Categorical columns can save up to 50 - 80% memory.
Examples 1: Basic Conversion to Categorical
Consider a DataFrame with a column representing different car types. We can convert this column to a categorical type using the astype method:
import pandas as pd
data = {'CarType': ['Sedan', 'SUV', 'Truck', 'Sedan', 'Truck']}
df = pd.DataFrame(data)
df['CarType'] = df['CarType'].astype('category')
Example 2: Specifying Categories and Order
You can specify custom categories and their order using the pd.Categorical constructor.

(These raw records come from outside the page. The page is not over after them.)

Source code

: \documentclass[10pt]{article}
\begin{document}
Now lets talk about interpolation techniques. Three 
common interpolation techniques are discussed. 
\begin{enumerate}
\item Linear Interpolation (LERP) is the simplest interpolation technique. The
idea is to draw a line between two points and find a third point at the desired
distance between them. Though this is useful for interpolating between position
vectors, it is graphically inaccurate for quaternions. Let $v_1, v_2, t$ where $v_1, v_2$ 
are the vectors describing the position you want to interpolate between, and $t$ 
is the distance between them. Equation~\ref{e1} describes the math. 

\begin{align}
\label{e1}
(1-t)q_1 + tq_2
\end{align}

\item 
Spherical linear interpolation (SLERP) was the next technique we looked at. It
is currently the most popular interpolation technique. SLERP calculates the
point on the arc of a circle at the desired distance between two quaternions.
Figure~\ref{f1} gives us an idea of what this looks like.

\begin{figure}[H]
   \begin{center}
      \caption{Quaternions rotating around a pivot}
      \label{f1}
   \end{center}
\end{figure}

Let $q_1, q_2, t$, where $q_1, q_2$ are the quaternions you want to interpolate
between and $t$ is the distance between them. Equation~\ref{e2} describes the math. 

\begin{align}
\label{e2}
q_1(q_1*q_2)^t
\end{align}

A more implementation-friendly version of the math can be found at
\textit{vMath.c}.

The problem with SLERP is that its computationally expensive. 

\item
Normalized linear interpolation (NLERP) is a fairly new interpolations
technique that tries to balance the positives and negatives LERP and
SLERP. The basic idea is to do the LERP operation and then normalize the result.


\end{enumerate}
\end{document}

Let's consider a DataFrame with a 'Size' column:
data = {'Size': ['Small', 'Medium', 'Large', 'Small']}
df = pd.DataFrame(data)
df['Size'] = pd.Categorical(df['Size'], categories=['Small', 'Medium', 'Large'], ordered=True)
print(df['Size'].cat.categories)
Check if column is Categorical
To check if a column is categorical we can use:
df.dtypes
You can find the difference before and after conversion:
- before
- CarType object
- converted to categorical
- CarType category
Check which columns are good for Categorical
There are different ways to find out if a column is suitable for a categorical. Such column contain:
- limited
- fixed
set of unique values.
We can use methods like:
df['col'].value_counts()
df.describe(how='all')
pd.get_dummies(s)
To find potential columns for conversion.
Test memory usage gain
To test what is the benefit of using categorical columns in Pandas we will run:
import pandas as pd
data = {'CarType': ['Sedan', 'SUV', 'Truck', 'Sedan', 'Truck'] * 10000}
df = pd.DataFrame(data)
We have two option to find memory usage in Pandas:
df.memory_usage(deep=True)
df.info(memory_usage='deep')
sample output:
<class 'pandas.core.frame.DataFrame'>
RangeIndex: 50000 entries, 0 to 49999
Data columns (total 1 columns):
# Column Non-Null Count Dtype
--- ------ -------------- -----
0 CarType 50000 non-null category
dtypes: category(1)
memory usage: 49.2 KB
Below you can compare the results before and after conversion:
- before - memory usage: 2.9 MB
- after - memory usage: 49.2 KB
This simple example shows the great benefit of using categorical columns in Pandas.
Summary
Converting column types to categorical in Pandas is a powerful technique for optimizing memory usage and enhancing data analysis performance. Whether dealing with nominal or ordinal categorical data, Pandas provides versatile tools for customization and conversion.
By incorporating these examples into your data analysis workflow, you can leverage the benefits of categorical data types and efficiently handle large datasets.
Nominal data involves categorization without any ranking, while ordinal data involves both categorization and ranking.